For one, the individual performances and stat lines this season have been historically good. What has always separated the NBA from the other major sports leagues in America is the emphasis on the individual. There are only five players on the court at once. Superstars are involved in the action for most of the game. Viewers get close ups of individuals faces. NBA players become distinct characters.

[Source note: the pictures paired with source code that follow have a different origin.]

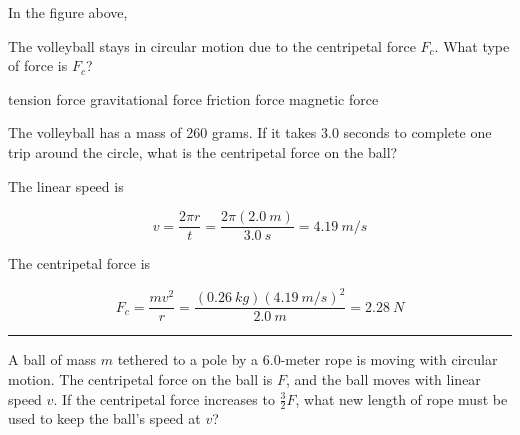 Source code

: \documentclass[answers]{exam}
\begin{document}
\begin{questions}
\question \label{2nF3qF}
In the figure above,



\question
The volleyball stays in circular motion due to the centripetal force $F_c$. What type of force is $F_c$?

\begin{randomizechoices}
    \correctchoice tension force
    \choice gravitational force
    \choice friction force
    \choice magnetic force
\end{randomizechoices}

\question \label{oSRba9}
The volleyball has a mass of 260 grams. If it takes 3.0 seconds to complete one trip around the circle, what is the centripetal force on the ball?

\begin{solutionorbox}[4cm]
The linear speed is

\begin{equation*}
    v = \frac{2\pi r}{t} = \frac{2\pi(\SI{2.0}{m})}{\SI{3.0}{s}} = \SI{4.19}{m/s}
\end{equation*}

The centripetal force is

\begin{equation*}
    F_c = \frac{mv^2}{r} = \frac{(\SI{0.26}{kg})\left(\SI{4.19}{m/s}\right)^2}{\SI{2.0}{m}} = \boxed{\SI{2.28}{N}}
\end{equation*}
\end{solutionorbox}

\bigskip

\hrule

\question \label{}
A ball of mass $m$ tethered to a pole by a 6.0-meter rope is moving with circular motion. The centripetal force on the ball is $F$, and the ball moves with linear speed $v$. If the centripetal force increases to $\frac{3}{2}F$, what new length of rope must be used to keep the ball's speed at $v$?


\end{questions}
\end{document}
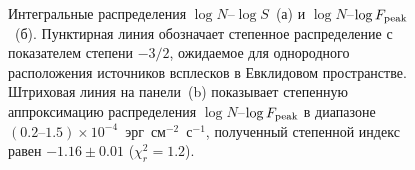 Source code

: \begin{figure}
    \begin{minipage}[h]{0.5\textwidth}
    \end{minipage}
    \hfill
    \begin{minipage}[h]{0.5\textwidth}
	\end{minipage}
\caption{
    Интегральные распределения $\log N$--$\log S$~(а) и $\log N$--$\log F_{\mathrm{peak}}$~(б).
    Пунктирная линия обозначает степенное распределение с показателем степени $-3/2$,
    ожидаемое для однородного расположения источников всплесков в Евклидовом пространстве.
    Штриховая линия на панели~(b) показывает степенную аппроксимацию
    распределения $\log N$--$\log F_{\mathrm{peak}}$ в диапазоне  
    $(0.2\textrm{--}1.5)\times 10^{-4}$~эрг~см$^{-2}$~с$^{-1}$, полученный степенной индекс
    равен $-1.16\pm0.01$ ($\chi^2_r = 1.2$).
    \label{fig:logNlogS_PF} }
\end{figure}
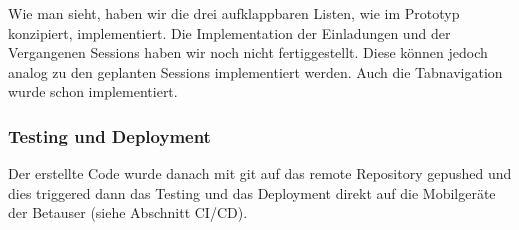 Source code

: Wie man sieht, haben wir die drei aufklappbaren Listen, wie im Prototyp konzipiert, implementiert. Die Implementation der Einladungen und der Vergangenen Sessions haben wir noch nicht fertiggestellt. Diese können jedoch analog zu den geplanten Sessions implementiert werden. Auch die Tabnavigation wurde schon implementiert.

\subsubsection{Testing und Deployment}
Der erstellte Code wurde danach mit git auf das remote Repository gepushed und dies triggered dann das Testing und das Deployment direkt auf die Mobilgeräte der Betauser (siehe Abschnitt CI/CD).
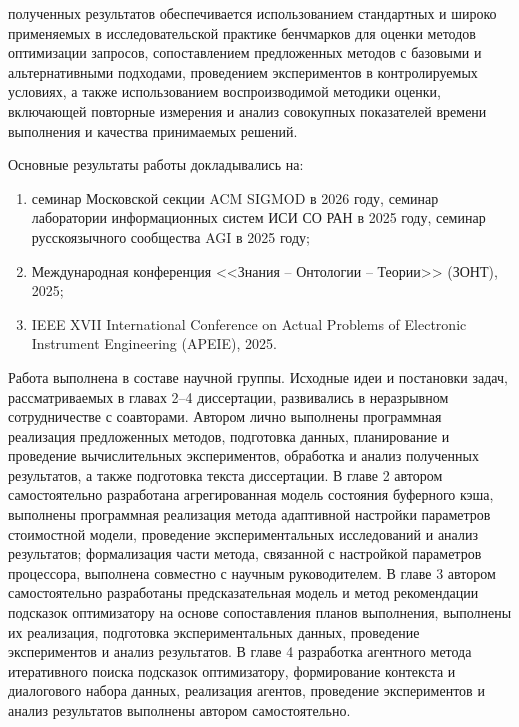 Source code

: {\reliability} полученных результатов обеспечивается использованием стандартных и широко применяемых в исследовательской практике бенчмарков для оценки методов оптимизации запросов, сопоставлением предложенных методов с базовыми и альтернативными подходами, проведением экспериментов в контролируемых условиях, а также использованием воспроизводимой методики оценки, включающей повторные измерения и анализ совокупных показателей времени выполнения и качества принимаемых решений.

{\probation}
Основные результаты работы докладывались на:
\begin{enumerate}
    \item семинар Московской секции ACM SIGMOD в 2026 году, семинар лаборатории информационных систем ИСИ СО РАН в 2025 году, семинар русскоязычного сообщества AGI в 2025 году;
    \item Международная конференция <<Знания -- Онтологии -- Теории>> (ЗОНТ), 2025;
    \item IEEE XVII International Conference on Actual Problems of Electronic Instrument Engineering (APEIE), 2025.
\end{enumerate}

{\contribution} Работа выполнена в составе научной группы. Исходные идеи и постановки задач, рассматриваемых в главах 2–4 диссертации, развивались в неразрывном сотрудничестве с соавторами. Автором лично выполнены программная реализация предложенных методов, подготовка данных, планирование и проведение вычислительных экспериментов, обработка и анализ полученных результатов, а также подготовка текста диссертации. В главе 2 автором самостоятельно разработана агрегированная модель состояния буферного кэша, выполнены программная реализация метода адаптивной настройки параметров стоимостной модели, проведение экспериментальных исследований и анализ результатов; формализация части метода, связанной с настройкой параметров процессора, выполнена совместно с научным руководителем. В главе 3 автором самостоятельно разработаны предсказательная модель и метод рекомендации подсказок оптимизатору на основе сопоставления планов выполнения, выполнены их реализация, подготовка экспериментальных данных, проведение экспериментов и анализ результатов. В главе 4 разработка агентного метода итеративного поиска подсказок оптимизатору, формирование контекста и диалогового набора данных, реализация агентов, проведение экспериментов и анализ результатов выполнены автором самостоятельно.

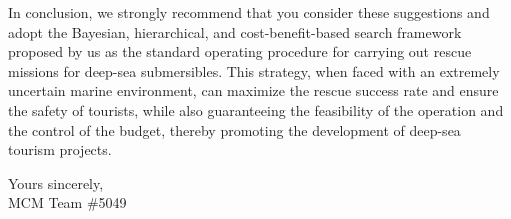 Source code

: \documentclass{mcmthesis}
\begin{document}
In conclusion, we strongly recommend that you consider these suggestions and adopt the Bayesian, hierarchical, and cost-benefit-based search framework proposed by us as the standard operating procedure for carrying out rescue missions for deep-sea submersibles.
This strategy, when faced with an extremely uncertain marine environment,
can maximize the rescue success rate and ensure the safety of tourists, while also guaranteeing the feasibility of the operation and the control of the budget, thereby promoting the development of deep-sea tourism projects.

\vspace{1.2em}
\begin{flushright}
Yours sincerely,\\
MCM Team \#5049
\end{flushright}
\end{document}
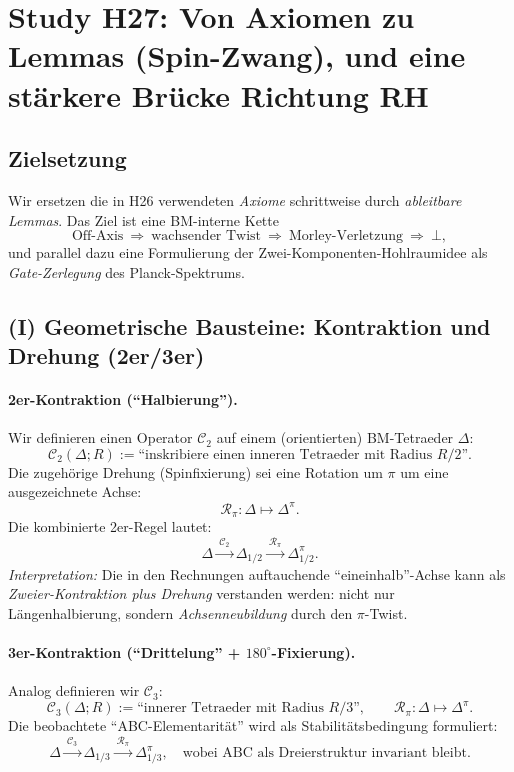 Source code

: 

\section{Study H27: Von Axiomen zu Lemmas (Spin-Zwang), und eine st\"arkere Br\"ucke Richtung RH}

\subsection{Zielsetzung}
Wir ersetzen die in H26 verwendeten \emph{Axiome} schrittweise durch \emph{ableitbare Lemmas}.
Das Ziel ist eine BM-interne Kette
\[
\text{Off-Axis} \ \Rightarrow\ \text{wachsender Twist} \ \Rightarrow\ \text{Morley-Verletzung} \ \Rightarrow\ \bot,
\]
und parallel dazu eine Formulierung der Zwei-Komponenten-Hohlraumidee als \emph{Gate-Zerlegung} des Planck-Spektrums.

\subsection{(I) Geometrische Bausteine: Kontraktion und Drehung (2er/3er)}
\paragraph{2er-Kontraktion (``Halbierung'').}
Wir definieren einen Operator $\mathcal C_2$ auf einem (orientierten) BM-Tetraeder $\Delta$:
\[
\mathcal C_2(\Delta;R) := \text{``inskribiere einen inneren Tetraeder mit Radius }R/2\text{''}.
\]
Die zugeh\"orige Drehung (Spinfixierung) sei eine Rotation um $\pi$ um eine ausgezeichnete Achse:
\[
\mathcal R_\pi: \Delta \mapsto \Delta^\pi.
\]
Die kombinierte 2er-Regel lautet:
\[
\Delta \xrightarrow{\ \mathcal C_2\ }\Delta_{1/2}\xrightarrow{\ \mathcal R_\pi\ }\Delta_{1/2}^\pi.
\]
\emph{Interpretation:} Die in den Rechnungen auftauchende ``eineinhalb''-Achse kann als \emph{Zweier-Kontraktion plus Drehung}
verstanden werden: nicht nur L\"angenhalbierung, sondern \emph{Achsenneubildung} durch den $\pi$-Twist.

\paragraph{3er-Kontraktion (``Drittelung'' + $180^\circ$-Fixierung).}
Analog definieren wir $\mathcal C_3$:
\[
\mathcal C_3(\Delta;R):=\text{``innerer Tetraeder mit Radius }R/3\text{''},\qquad
\mathcal R_\pi: \Delta \mapsto \Delta^\pi.
\]
Die beobachtete ``ABC-Elementarit\"at'' wird als Stabilit\"atsbedingung formuliert:
\[
\Delta \xrightarrow{\ \mathcal C_3\ }\Delta_{1/3}\xrightarrow{\ \mathcal R_\pi\ }\Delta_{1/3}^\pi,
\quad \text{wobei ABC als Dreierstruktur invariant bleibt.}
\]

The 2016-17 NBA season has been showcasing individuals better than any NBA season in recent memory. Isaiah Thomas, a 5’ 9” cannonball of a point guard, is second in the league in scoring and has the Boston Celtics in second place in the East. A refreshed James Harden is running the show in Houston under Mike D’Antoni, putting up ridiculous stat lines like the 53/16/17 he dropped on the Knicks on New Year’s Eve—the first 50/15/15 game in NBA history. Best of all, Russell Westbrook is averaging a triple-double two-thirds of the way through the season. No one has averaged a triple-double for a season since Oscar Robertson in 1961-62.
The focus on the individual in the NBA creates additional narrative. This season, no narrative is more dramatic than that of Russell Westbrook vs. Kevin Durant. When Durant left the Thunder this past summer to join the Warriors it didn’t sit well with Westbrook. According to Westbrook, all Durant did by way of saying goodbye was send him a text. Since then, Westbrook re-signed with the Thunder and established himself as the loyal hero, in contrast to Durant’s flightiness.
In their first meeting of the season, Westbrook showed up to the arena wearing a photographer’s outfit—a direct trolling of Durant’s well known photography hobby. In their most recent game—Durant’s first game back in Oklahoma City—Westbrook and Durant got into it, with Westbrook yelling “I’m coming” over and over at Durant, despite his team being down by 12. Never before have I enjoyed an NBA game where a mediocre team lost to a great team by 16.
As the NBA Playoffs approach, and the trade deadline has come and gone without any of the real contenders making dramatic moves (sorry, New Orleans. Maybe soon!), there is still no doubt in my mind that the Warriors and Cavaliers will meet in the Finals. However, the ride to get there has been fun.